*Exercise*:
Pick out all lines in the listing holding the string "this" and copy them.

'''

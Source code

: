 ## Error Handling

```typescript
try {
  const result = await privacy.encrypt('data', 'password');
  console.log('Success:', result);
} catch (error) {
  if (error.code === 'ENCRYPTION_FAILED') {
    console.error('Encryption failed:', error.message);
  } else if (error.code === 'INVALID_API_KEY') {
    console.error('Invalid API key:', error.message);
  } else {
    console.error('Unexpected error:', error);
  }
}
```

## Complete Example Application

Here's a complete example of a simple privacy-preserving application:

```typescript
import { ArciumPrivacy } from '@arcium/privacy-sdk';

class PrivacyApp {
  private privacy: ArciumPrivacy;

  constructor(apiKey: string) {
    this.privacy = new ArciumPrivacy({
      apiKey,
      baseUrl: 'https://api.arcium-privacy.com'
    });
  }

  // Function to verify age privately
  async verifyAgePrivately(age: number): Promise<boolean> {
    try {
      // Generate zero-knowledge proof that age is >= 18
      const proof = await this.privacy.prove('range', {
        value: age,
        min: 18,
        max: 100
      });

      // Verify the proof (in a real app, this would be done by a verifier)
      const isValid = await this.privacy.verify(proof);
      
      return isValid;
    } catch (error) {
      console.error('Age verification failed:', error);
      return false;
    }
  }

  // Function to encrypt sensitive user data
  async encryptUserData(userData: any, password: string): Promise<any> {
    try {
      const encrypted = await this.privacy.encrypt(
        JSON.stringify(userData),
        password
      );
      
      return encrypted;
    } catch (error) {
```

'''

*Solution to the problem*:
    this.privacy = new ArciumPrivacy({
      const proof = await this.privacy.prove('range', {
      // Verify the proof (in a real app, this would be done by a verifier)
      const isValid = await this.privacy.verify(proof);
      const encrypted = await this.privacy.encrypt(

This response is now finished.